(Source texts of formatted documents)
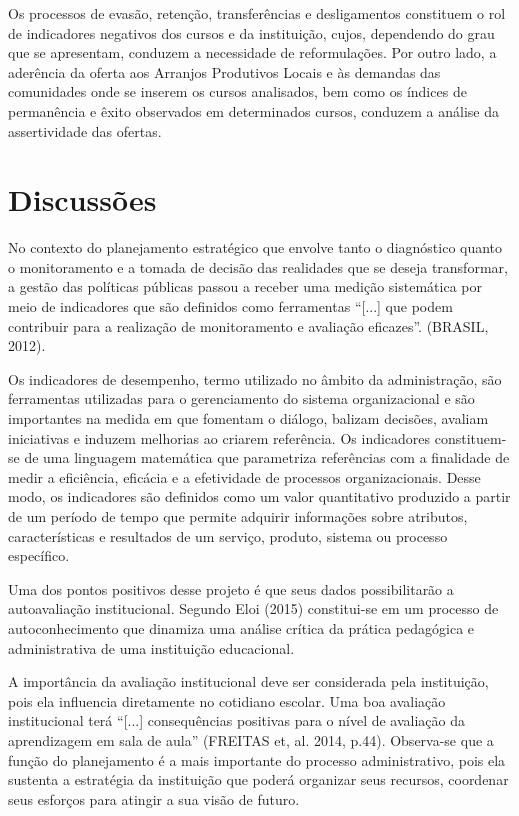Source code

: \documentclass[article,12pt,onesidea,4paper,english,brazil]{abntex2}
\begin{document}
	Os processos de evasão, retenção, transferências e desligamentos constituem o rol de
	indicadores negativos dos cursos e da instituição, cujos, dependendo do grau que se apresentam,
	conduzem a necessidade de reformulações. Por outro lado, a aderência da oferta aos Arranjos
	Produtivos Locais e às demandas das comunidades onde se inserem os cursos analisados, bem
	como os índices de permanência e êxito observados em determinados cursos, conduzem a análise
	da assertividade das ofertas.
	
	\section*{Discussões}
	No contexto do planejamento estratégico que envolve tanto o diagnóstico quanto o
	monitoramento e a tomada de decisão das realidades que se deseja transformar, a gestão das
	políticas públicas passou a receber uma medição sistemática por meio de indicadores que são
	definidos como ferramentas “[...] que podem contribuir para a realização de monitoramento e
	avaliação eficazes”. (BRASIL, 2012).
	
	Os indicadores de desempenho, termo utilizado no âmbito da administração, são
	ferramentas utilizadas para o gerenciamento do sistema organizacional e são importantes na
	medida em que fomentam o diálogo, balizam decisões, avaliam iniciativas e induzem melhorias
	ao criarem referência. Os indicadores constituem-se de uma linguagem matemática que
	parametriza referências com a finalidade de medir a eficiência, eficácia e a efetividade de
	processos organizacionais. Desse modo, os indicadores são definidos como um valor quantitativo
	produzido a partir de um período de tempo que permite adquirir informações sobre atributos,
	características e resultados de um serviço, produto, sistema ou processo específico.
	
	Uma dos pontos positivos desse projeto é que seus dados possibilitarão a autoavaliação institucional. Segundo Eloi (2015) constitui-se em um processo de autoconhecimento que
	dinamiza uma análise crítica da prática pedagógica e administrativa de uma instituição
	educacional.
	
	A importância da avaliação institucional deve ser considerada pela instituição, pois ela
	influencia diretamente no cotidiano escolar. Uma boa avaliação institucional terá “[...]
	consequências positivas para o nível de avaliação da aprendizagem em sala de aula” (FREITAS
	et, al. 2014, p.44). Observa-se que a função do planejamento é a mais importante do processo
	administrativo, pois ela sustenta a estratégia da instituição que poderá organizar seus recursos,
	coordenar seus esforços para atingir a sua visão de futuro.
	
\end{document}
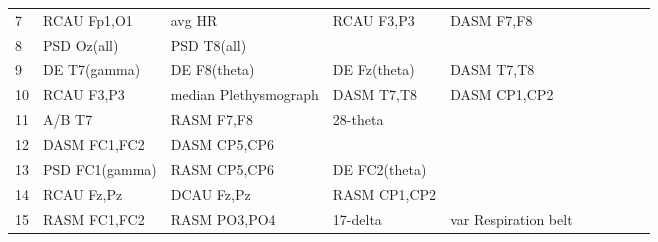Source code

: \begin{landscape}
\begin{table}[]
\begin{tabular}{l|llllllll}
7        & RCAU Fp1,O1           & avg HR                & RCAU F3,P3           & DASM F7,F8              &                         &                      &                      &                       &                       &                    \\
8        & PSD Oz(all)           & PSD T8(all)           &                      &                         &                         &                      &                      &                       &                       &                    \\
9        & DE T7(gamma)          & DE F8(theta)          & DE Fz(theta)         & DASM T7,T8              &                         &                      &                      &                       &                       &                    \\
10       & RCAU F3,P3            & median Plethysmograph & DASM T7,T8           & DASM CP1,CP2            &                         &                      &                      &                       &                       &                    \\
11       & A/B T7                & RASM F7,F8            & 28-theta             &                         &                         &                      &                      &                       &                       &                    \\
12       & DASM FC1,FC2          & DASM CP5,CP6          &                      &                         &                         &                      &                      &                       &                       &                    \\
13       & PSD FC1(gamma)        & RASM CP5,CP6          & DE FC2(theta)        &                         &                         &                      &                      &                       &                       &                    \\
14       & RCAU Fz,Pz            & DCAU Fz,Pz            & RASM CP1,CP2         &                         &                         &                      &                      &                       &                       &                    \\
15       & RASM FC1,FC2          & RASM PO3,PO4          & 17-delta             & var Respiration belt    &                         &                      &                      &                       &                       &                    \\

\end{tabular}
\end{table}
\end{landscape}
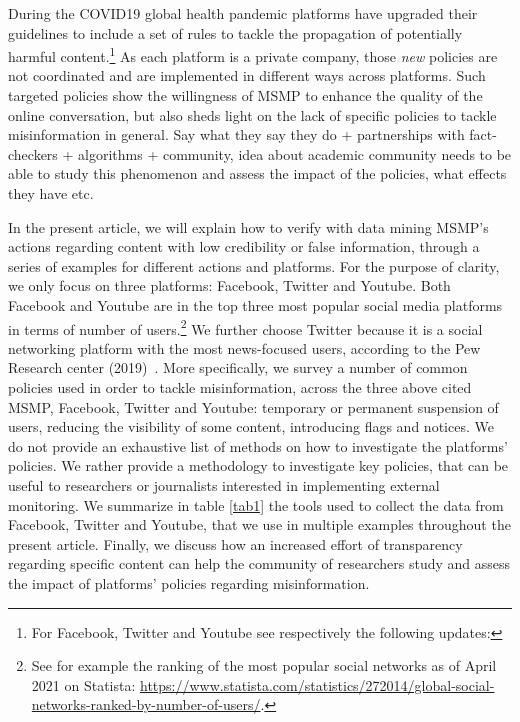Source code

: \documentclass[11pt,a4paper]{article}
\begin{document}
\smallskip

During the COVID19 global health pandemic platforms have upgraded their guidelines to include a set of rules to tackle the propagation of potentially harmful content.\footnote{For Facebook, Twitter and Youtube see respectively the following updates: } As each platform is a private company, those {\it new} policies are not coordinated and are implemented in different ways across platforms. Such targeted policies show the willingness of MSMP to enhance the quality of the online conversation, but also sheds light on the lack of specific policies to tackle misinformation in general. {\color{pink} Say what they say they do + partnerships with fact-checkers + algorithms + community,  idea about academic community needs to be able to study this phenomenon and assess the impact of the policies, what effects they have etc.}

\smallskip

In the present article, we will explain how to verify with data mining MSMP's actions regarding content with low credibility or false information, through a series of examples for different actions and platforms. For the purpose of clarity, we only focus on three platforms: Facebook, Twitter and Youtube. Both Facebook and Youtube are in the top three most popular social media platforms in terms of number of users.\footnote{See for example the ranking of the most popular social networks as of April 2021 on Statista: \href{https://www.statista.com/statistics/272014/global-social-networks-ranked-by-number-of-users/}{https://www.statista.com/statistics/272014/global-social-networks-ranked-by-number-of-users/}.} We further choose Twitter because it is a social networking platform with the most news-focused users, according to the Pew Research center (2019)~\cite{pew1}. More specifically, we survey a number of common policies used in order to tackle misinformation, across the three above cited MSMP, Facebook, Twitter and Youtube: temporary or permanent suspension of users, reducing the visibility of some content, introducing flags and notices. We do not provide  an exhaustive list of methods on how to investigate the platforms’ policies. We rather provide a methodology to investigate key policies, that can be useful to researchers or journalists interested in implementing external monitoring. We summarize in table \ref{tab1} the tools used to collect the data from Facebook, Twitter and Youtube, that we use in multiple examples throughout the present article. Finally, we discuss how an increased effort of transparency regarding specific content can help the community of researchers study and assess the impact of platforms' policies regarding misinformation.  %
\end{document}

*Instructions for the task*. The records above should be reproduced exactly, with no pictures included.

*Expected answer*.
Source code

: \documentclass[article,12pt,onesidea,4paper,english,brazil]{abntex2}
\begin{document}
	Os processos de evasão, retenção, transferências e desligamentos constituem o rol de
	indicadores negativos dos cursos e da instituição, cujos, dependendo do grau que se apresentam,
	conduzem a necessidade de reformulações. Por outro lado, a aderência da oferta aos Arranjos
	Produtivos Locais e às demandas das comunidades onde se inserem os cursos analisados, bem
	como os índices de permanência e êxito observados em determinados cursos, conduzem a análise
	da assertividade das ofertas.
	
	\section*{Discussões}
	No contexto do planejamento estratégico que envolve tanto o diagnóstico quanto o
	monitoramento e a tomada de decisão das realidades que se deseja transformar, a gestão das
	políticas públicas passou a receber uma medição sistemática por meio de indicadores que são
	definidos como ferramentas “[...] que podem contribuir para a realização de monitoramento e
	avaliação eficazes”. (BRASIL, 2012).
	
	Os indicadores de desempenho, termo utilizado no âmbito da administração, são
	ferramentas utilizadas para o gerenciamento do sistema organizacional e são importantes na
	medida em que fomentam o diálogo, balizam decisões, avaliam iniciativas e induzem melhorias
	ao criarem referência. Os indicadores constituem-se de uma linguagem matemática que
	parametriza referências com a finalidade de medir a eficiência, eficácia e a efetividade de
	processos organizacionais. Desse modo, os indicadores são definidos como um valor quantitativo
	produzido a partir de um período de tempo que permite adquirir informações sobre atributos,
	características e resultados de um serviço, produto, sistema ou processo específico.
	
	Uma dos pontos positivos desse projeto é que seus dados possibilitarão a autoavaliação institucional. Segundo Eloi (2015) constitui-se em um processo de autoconhecimento que
	dinamiza uma análise crítica da prática pedagógica e administrativa de uma instituição
	educacional.
	
	A importância da avaliação institucional deve ser considerada pela instituição, pois ela
	influencia diretamente no cotidiano escolar. Uma boa avaliação institucional terá “[...]
	consequências positivas para o nível de avaliação da aprendizagem em sala de aula” (FREITAS
	et, al. 2014, p.44). Observa-se que a função do planejamento é a mais importante do processo
	administrativo, pois ela sustenta a estratégia da instituição que poderá organizar seus recursos,
	coordenar seus esforços para atingir a sua visão de futuro.
	
\end{document}
Source code

: \begin{landscape}
\begin{table}[]
\begin{tabular}{l|llllllll}
7        & RCAU Fp1,O1           & avg HR                & RCAU F3,P3           & DASM F7,F8              &                         &                      &                      &                       &                       &                    \\
8        & PSD Oz(all)           & PSD T8(all)           &                      &                         &                         &                      &                      &                       &                       &                    \\
9        & DE T7(gamma)          & DE F8(theta)          & DE Fz(theta)         & DASM T7,T8              &                         &                      &                      &                       &                       &                    \\
10       & RCAU F3,P3            & median Plethysmograph & DASM T7,T8           & DASM CP1,CP2            &                         &                      &                      &                       &                       &                    \\
11       & A/B T7                & RASM F7,F8            & 28-theta             &                         &                         &                      &                      &                       &                       &                    \\
12       & DASM FC1,FC2          & DASM CP5,CP6          &                      &                         &                         &                      &                      &                       &                       &                    \\
13       & PSD FC1(gamma)        & RASM CP5,CP6          & DE FC2(theta)        &                         &                         &                      &                      &                       &                       &                    \\
14       & RCAU Fz,Pz            & DCAU Fz,Pz            & RASM CP1,CP2         &                         &                         &                      &                      &                       &                       &                    \\
15       & RASM FC1,FC2          & RASM PO3,PO4          & 17-delta             & var Respiration belt    &                         &                      &                      &                       &                       &                    \\

\end{tabular}
\end{table}
\end{landscape}
Source code

: \documentclass[11pt,a4paper]{article}
\begin{document}
\smallskip

During the COVID19 global health pandemic platforms have upgraded their guidelines to include a set of rules to tackle the propagation of potentially harmful content.\footnote{For Facebook, Twitter and Youtube see respectively the following updates: } As each platform is a private company, those {\it new} policies are not coordinated and are implemented in different ways across platforms. Such targeted policies show the willingness of MSMP to enhance the quality of the online conversation, but also sheds light on the lack of specific policies to tackle misinformation in general. {\color{pink} Say what they say they do + partnerships with fact-checkers + algorithms + community,  idea about academic community needs to be able to study this phenomenon and assess the impact of the policies, what effects they have etc.}

\smallskip

In the present article, we will explain how to verify with data mining MSMP's actions regarding content with low credibility or false information, through a series of examples for different actions and platforms. For the purpose of clarity, we only focus on three platforms: Facebook, Twitter and Youtube. Both Facebook and Youtube are in the top three most popular social media platforms in terms of number of users.\footnote{See for example the ranking of the most popular social networks as of April 2021 on Statista: \href{https://www.statista.com/statistics/272014/global-social-networks-ranked-by-number-of-users/}{https://www.statista.com/statistics/272014/global-social-networks-ranked-by-number-of-users/}.} We further choose Twitter because it is a social networking platform with the most news-focused users, according to the Pew Research center (2019)~\cite{pew1}. More specifically, we survey a number of common policies used in order to tackle misinformation, across the three above cited MSMP, Facebook, Twitter and Youtube: temporary or permanent suspension of users, reducing the visibility of some content, introducing flags and notices. We do not provide  an exhaustive list of methods on how to investigate the platforms’ policies. We rather provide a methodology to investigate key policies, that can be useful to researchers or journalists interested in implementing external monitoring. We summarize in table \ref{tab1} the tools used to collect the data from Facebook, Twitter and Youtube, that we use in multiple examples throughout the present article. Finally, we discuss how an increased effort of transparency regarding specific content can help the community of researchers study and assess the impact of platforms' policies regarding misinformation.  %
\end{document}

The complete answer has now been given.